• TASK DESCRIPTION: This exercise asks for the entries below to be printed exactly.

........

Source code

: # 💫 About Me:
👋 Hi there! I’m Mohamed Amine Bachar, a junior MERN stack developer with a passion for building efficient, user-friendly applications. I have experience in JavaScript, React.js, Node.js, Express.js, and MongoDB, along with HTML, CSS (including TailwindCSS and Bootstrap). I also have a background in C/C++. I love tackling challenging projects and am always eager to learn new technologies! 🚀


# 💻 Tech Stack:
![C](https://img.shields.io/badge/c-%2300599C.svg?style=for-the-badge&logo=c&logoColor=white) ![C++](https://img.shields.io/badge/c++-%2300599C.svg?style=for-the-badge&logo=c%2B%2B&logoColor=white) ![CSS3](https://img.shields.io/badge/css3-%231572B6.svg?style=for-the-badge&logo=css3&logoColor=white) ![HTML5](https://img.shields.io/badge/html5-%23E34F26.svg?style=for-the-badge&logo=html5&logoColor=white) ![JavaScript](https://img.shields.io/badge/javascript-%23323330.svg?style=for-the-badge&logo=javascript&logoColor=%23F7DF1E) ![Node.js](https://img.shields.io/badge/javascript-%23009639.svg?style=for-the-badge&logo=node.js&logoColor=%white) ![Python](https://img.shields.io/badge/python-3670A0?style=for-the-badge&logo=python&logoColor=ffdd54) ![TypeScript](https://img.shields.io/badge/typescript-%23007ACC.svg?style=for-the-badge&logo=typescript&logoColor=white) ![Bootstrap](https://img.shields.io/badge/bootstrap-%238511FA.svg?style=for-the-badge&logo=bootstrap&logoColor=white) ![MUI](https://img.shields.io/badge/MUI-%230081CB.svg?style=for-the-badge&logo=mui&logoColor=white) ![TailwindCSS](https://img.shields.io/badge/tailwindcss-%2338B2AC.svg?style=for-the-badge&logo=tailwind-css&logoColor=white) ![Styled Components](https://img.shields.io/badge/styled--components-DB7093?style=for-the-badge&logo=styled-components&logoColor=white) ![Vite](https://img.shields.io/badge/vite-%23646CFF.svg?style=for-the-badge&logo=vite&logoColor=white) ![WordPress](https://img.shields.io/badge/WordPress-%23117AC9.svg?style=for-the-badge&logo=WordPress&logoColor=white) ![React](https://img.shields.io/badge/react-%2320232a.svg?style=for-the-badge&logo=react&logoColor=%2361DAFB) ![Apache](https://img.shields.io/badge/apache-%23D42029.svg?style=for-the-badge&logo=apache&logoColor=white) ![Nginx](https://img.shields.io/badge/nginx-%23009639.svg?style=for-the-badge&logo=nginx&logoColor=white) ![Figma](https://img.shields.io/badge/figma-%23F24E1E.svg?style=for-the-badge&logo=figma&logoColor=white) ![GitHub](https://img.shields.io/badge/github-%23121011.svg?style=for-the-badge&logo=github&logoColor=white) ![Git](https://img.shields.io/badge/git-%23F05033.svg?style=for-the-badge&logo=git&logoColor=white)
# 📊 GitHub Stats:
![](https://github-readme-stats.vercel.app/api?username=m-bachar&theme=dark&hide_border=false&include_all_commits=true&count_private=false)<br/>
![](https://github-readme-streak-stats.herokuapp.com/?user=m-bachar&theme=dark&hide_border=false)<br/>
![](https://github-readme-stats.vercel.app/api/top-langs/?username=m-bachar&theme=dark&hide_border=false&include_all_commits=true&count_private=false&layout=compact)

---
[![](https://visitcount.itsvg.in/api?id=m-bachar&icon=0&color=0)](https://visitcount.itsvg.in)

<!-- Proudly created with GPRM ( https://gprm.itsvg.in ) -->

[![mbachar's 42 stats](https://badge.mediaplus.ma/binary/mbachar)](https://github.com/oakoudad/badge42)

........

• WORKED SOLUTION:
Source code

: # 💫 About Me:
👋 Hi there! I’m Mohamed Amine Bachar, a junior MERN stack developer with a passion for building efficient, user-friendly applications. I have experience in JavaScript, React.js, Node.js, Express.js, and MongoDB, along with HTML, CSS (including TailwindCSS and Bootstrap). I also have a background in C/C++. I love tackling challenging projects and am always eager to learn new technologies! 🚀


# 💻 Tech Stack:
![C](https://img.shields.io/badge/c-%2300599C.svg?style=for-the-badge&logo=c&logoColor=white) ![C++](https://img.shields.io/badge/c++-%2300599C.svg?style=for-the-badge&logo=c%2B%2B&logoColor=white) ![CSS3](https://img.shields.io/badge/css3-%231572B6.svg?style=for-the-badge&logo=css3&logoColor=white) ![HTML5](https://img.shields.io/badge/html5-%23E34F26.svg?style=for-the-badge&logo=html5&logoColor=white) ![JavaScript](https://img.shields.io/badge/javascript-%23323330.svg?style=for-the-badge&logo=javascript&logoColor=%23F7DF1E) ![Node.js](https://img.shields.io/badge/javascript-%23009639.svg?style=for-the-badge&logo=node.js&logoColor=%white) ![Python](https://img.shields.io/badge/python-3670A0?style=for-the-badge&logo=python&logoColor=ffdd54) ![TypeScript](https://img.shields.io/badge/typescript-%23007ACC.svg?style=for-the-badge&logo=typescript&logoColor=white) ![Bootstrap](https://img.shields.io/badge/bootstrap-%238511FA.svg?style=for-the-badge&logo=bootstrap&logoColor=white) ![MUI](https://img.shields.io/badge/MUI-%230081CB.svg?style=for-the-badge&logo=mui&logoColor=white) ![TailwindCSS](https://img.shields.io/badge/tailwindcss-%2338B2AC.svg?style=for-the-badge&logo=tailwind-css&logoColor=white) ![Styled Components](https://img.shields.io/badge/styled--components-DB7093?style=for-the-badge&logo=styled-components&logoColor=white) ![Vite](https://img.shields.io/badge/vite-%23646CFF.svg?style=for-the-badge&logo=vite&logoColor=white) ![WordPress](https://img.shields.io/badge/WordPress-%23117AC9.svg?style=for-the-badge&logo=WordPress&logoColor=white) ![React](https://img.shields.io/badge/react-%2320232a.svg?style=for-the-badge&logo=react&logoColor=%2361DAFB) ![Apache](https://img.shields.io/badge/apache-%23D42029.svg?style=for-the-badge&logo=apache&logoColor=white) ![Nginx](https://img.shields.io/badge/nginx-%23009639.svg?style=for-the-badge&logo=nginx&logoColor=white) ![Figma](https://img.shields.io/badge/figma-%23F24E1E.svg?style=for-the-badge&logo=figma&logoColor=white) ![GitHub](https://img.shields.io/badge/github-%23121011.svg?style=for-the-badge&logo=github&logoColor=white) ![Git](https://img.shields.io/badge/git-%23F05033.svg?style=for-the-badge&logo=git&logoColor=white)
# 📊 GitHub Stats:
![](https://github-readme-stats.vercel.app/api?username=m-bachar&theme=dark&hide_border=false&include_all_commits=true&count_private=false)<br/>
![](https://github-readme-streak-stats.herokuapp.com/?user=m-bachar&theme=dark&hide_border=false)<br/>
![](https://github-readme-stats.vercel.app/api/top-langs/?username=m-bachar&theme=dark&hide_border=false&include_all_commits=true&count_private=false&layout=compact)

---
[![](https://visitcount.itsvg.in/api?id=m-bachar&icon=0&color=0)](https://visitcount.itsvg.in)

<!-- Proudly created with GPRM ( https://gprm.itsvg.in ) -->

[![mbachar's 42 stats](https://badge.mediaplus.ma/binary/mbachar)](https://github.com/oakoudad/badge42)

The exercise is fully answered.